5.3. SOCE Machinery Proteins (ORAI and STIM)

ORAI channels and STIM Ca2+-sensors are molecular SOCE components. Currently, in mammalian cells, three isoforms of ORAI (ORAI1, ORAI2, and ORAI3) and two isoforms of STIM (STIM1 and STIM2) have been identified. Remodeling of Ca2+ signals due to SOCE dysregulation may cause various diseases, including cancer. In fact, activating ORAI1 mutations were found in different types of cancer, including colorectal, stomach, and uterine cancers [138]. Moreover, increased expression of ORAI1 and STIM1 is involved in glioblastoma, pancreatic adenocarcinoma, and breast, prostate, liver, and kidney cancers [125]. Altered expression of STIM2 was found in melanoma and colorectal cancers, while high levels of ORAI2 were observed in acute myeloid leukemia cell lines [138]. Nevertheless, the channel most involved in carcinogenesis is ORAI3, which is expressed in mammalian cells only. Increased levels of ORAI3 form an SOC channel that drives tumorigenesis in estrogen receptor-positive breast cancer as well as in lung adenocarcinoma. Moreover, the interaction between ORAI3 and ORAI1 leads to the generation of arachidonic/leukotriene-regulated heteromeric Ca2+ channels expressed in prostate and colorectal cancers but not in healthy tissue [139,140].

The first described inhibitor for ORAI1 channel was SKF-96365, which is able to reduce the growth and migration of breast cancer cells [139]. SOCE channels are also inhibited by trivalent ions such as La3+ and Gd3+; however, these channel blockers, as well as SKF-96365, are not SOCE-specific inhibitors; therefore, treatment with these compounds may cause side effects. In this regard, DPB-162AE and DPB-163AE, derivatives of 2-APB, have been developed and are potent SOCE inhibitors capable of inhibiting SOC channels without affecting IP3Rs activity. In addition, RO2959, which inhibits the ORAI1-mediated current, may represent an important therapeutic tool since it is able to selectively increase the ORAI1 channel [141]. Another promising molecule for cancer treatment is ML-9, which inhibits SOCE, blocking STIM1 plasma membrane translocation. This compound administered alone or in combination with other drugs induces prostate cancer cell death [125]. As these compounds have been tested only in cellular models, future studies will be needed to corroborate their effectiveness in cancer therapy. Some drugs with anticancer properties including rapamycin and its analogs, are able to inhibit STIM1- and ORAI1-dependent Ca2+ influx. These mTOR inhibitors are being tested in different clinical trials as anticancer therapy [141]. ORAI1-dependent Ca2+ influx was also found to be crucial for activating the cell death induced by the anti-CD20 monoclonal antibody GA101/obinutuzumab in non-Hodgkin lymphoma and primary B-cell chronic lymphocytic leukemia cells. Moreover, in addition to ORAI1-dependent Ca2+ influx, in this study, it was demonstrated that GA101 determines intracellular Ca2+ elevation by provoking Ca2+ release from lysosomes [142].

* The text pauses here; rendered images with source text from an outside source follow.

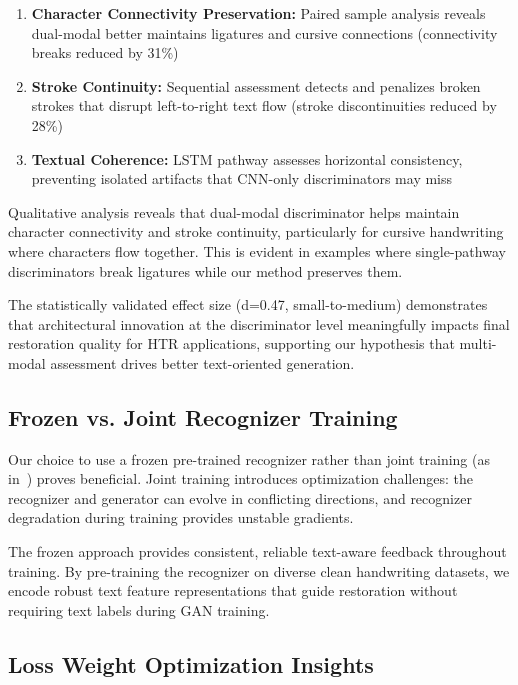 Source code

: \documentclass[journal]{IEEEtran}
\begin{document}
\begin{enumerate}
    \item \textbf{Character Connectivity Preservation:} Paired sample analysis reveals dual-modal better maintains ligatures and cursive connections (connectivity breaks reduced by 31\%)
    \item \textbf{Stroke Continuity:} Sequential assessment detects and penalizes broken strokes that disrupt left-to-right text flow (stroke discontinuities reduced by 28\%)
    \item \textbf{Textual Coherence:} LSTM pathway assesses horizontal consistency, preventing isolated artifacts that CNN-only discriminators may miss
\end{enumerate}

Qualitative analysis reveals that dual-modal discriminator helps maintain character connectivity and stroke continuity, particularly for cursive handwriting where characters flow together. This is evident in examples where single-pathway discriminators break ligatures while our method preserves them.

The statistically validated effect size (d=0.47, small-to-medium) demonstrates that architectural innovation at the discriminator level meaningfully impacts final restoration quality for HTR applications, supporting our hypothesis that multi-modal assessment drives better text-oriented generation.

\subsection{Frozen vs. Joint Recognizer Training}

Our choice to use a frozen pre-trained recognizer rather than joint training (as in~\cite{souibgui2021enhance}) proves beneficial. Joint training introduces optimization challenges: the recognizer and generator can evolve in conflicting directions, and recognizer degradation during training provides unstable gradients.

The frozen approach provides consistent, reliable text-aware feedback throughout training. By pre-training the recognizer on diverse clean handwriting datasets, we encode robust text feature representations that guide restoration without requiring text labels during GAN training.

\subsection{Loss Weight Optimization Insights}
\end{document}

5.4. IP3Rs and Ca2+-ATPases

IP3Rs consist of three isoforms (IP3R1, IP3R2, and IP3R3) that are activated by the generation of intracellular IP3. The most isoform of IP3 receptor isoforms involved in carcinogenesis is IP3R3. The dysfunction of this receptor was found in clear cell renal cell carcinoma cells and in colorectal and ovarian cancer cell lines, where this receptor exerted proliferative and antiapoptotic effects [143]. Furthermore, the upregulation of IP3R2 seems to be associated with the growth of chronic lymphocytic leukemia cells [144]. Only a few IP3Rs inhibitors have been tested in cancer models. However, the caffeine treatment of “in vitro” and “in vivo” models of glioblastoma inhibited cell migration, and it increased the survival of a mouse xenograft model of glioblastoma by inhibiting the IP3R3 receptor channel [145].

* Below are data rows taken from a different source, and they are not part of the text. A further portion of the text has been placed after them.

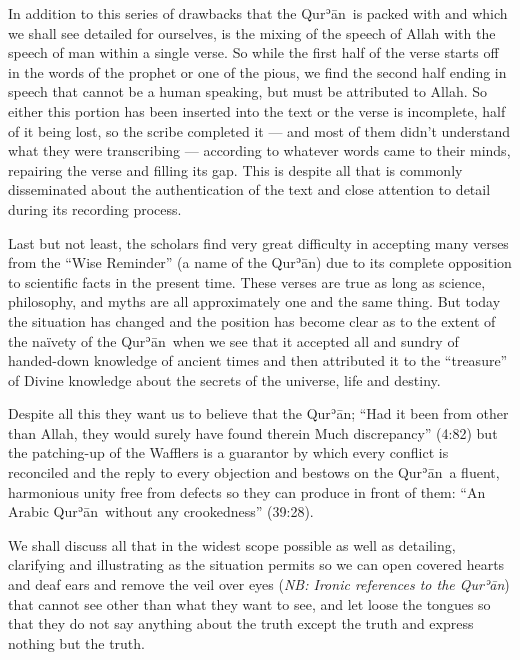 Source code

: \documentclass[12pt]{memoir}
\def\´{ʾ} %
\def \Quran{Qur\-\´ān} %
\def\–{-\hskip0pt}
\newcommand{\QRef}[1]{{\color{darkblue}#1}}
\newcommand{\NB}[1]{\emph{\small NB: #1}}
\begin{document}
In addition to this series of drawbacks that the \Quran\ is packed with
and which we shall see detailed for ourselves,
is the mixing of the speech of Allah with
the speech of man within a single verse.
So while the first half of the verse starts off
in the words of the prophet or one of the pious,
we find the second half ending in speech that cannot be a human speaking,
but must be attributed to Allah.
So either this portion has been inserted
into the text or the verse is incomplete,
half of it being lost, so the scribe completed it —
and most of them didn’t understand what they were transcribing —
according to whatever words came to their minds,
repairing the verse and filling its gap.
This is despite all that is commonly disseminated
about the authentication of the text and close attention
to detail during its recording process.

Last but not least, the scholars find very great difficulty in
accepting many verses from the “Wise Reminder” (a name of the \Quran)
due to its complete opposition to scientific facts in the present time.
These verses are true as long as science, philosophy,
and myths are all approximately one and the same thing.
But today the situation has changed and the position has become clear
as to the extent of the naïvety of the \Quran\ when we see
that it accepted all and sundry of handed\–down knowledge of ancient times
and then attributed it to the “treasure” of Divine knowledge
about the secrets of the universe, life and destiny.

Despite all this they want us to believe that the \Quran;
“Had it been from other than Allah, they would surely
have found therein Much discrepancy” (\QRef{4:82})
but the patching\–up of the Wafflers is a guarantor by which every conflict
is reconciled and the reply to every objection
and bestows on the \Quran\ a fluent,
harmonious unity free from defects so they can produce in front of them:
“An Arabic \Quran\ without any crookedness” (\QRef{39:28}).

We shall discuss all that in the widest scope possible as well as detailing,
clarifying and illustrating as the situation permits so we can open
covered hearts and deaf ears and remove the veil over eyes
(\NB{Ironic references to the \Quran})
that cannot see other than what they want to see, and let loose the tongues
so that they do not say anything about the truth
except the truth and express nothing but the truth.
\end{document}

Altered expression or mutations of SERCA isoforms (SERCA2 and SERCA3) was observed in several cancer types, including colon, gastric, lung, and prostate carcinoma [125,146,147]. The upregulation of SPCA1 and the translocation of SPCA2 to the plasma membrane were found in breast cancers, where these pump types seem to promote Ca2+-dependent cell proliferation [148]. In addition, PMCA isoforms are dysregulated in various cancer types. In particular, PMCA2 is overexpressed in different breast cancer cell lines, while PMCA1 is upregulated in colon cancer cells but downregulated in oral squamous cell carcinoma cell lines. Moreover, the expression of PMCA4 was found to be reduced in colon cancer cells and in breast and colon cancers tissues [149,150]. In contrast, this pump was found to be overexpressed in different pancreatic ductal adenocarcinoma tumors, where it correlates with poor patient survival [151,152]. However, the different expression levels of PMCA ATPases observed in various cancers suggests that these pumps can function in different ways depending on the tumor type. Nevertheless, the contribution of these molecules to cancer development and progression remains unclear and needs further investigation.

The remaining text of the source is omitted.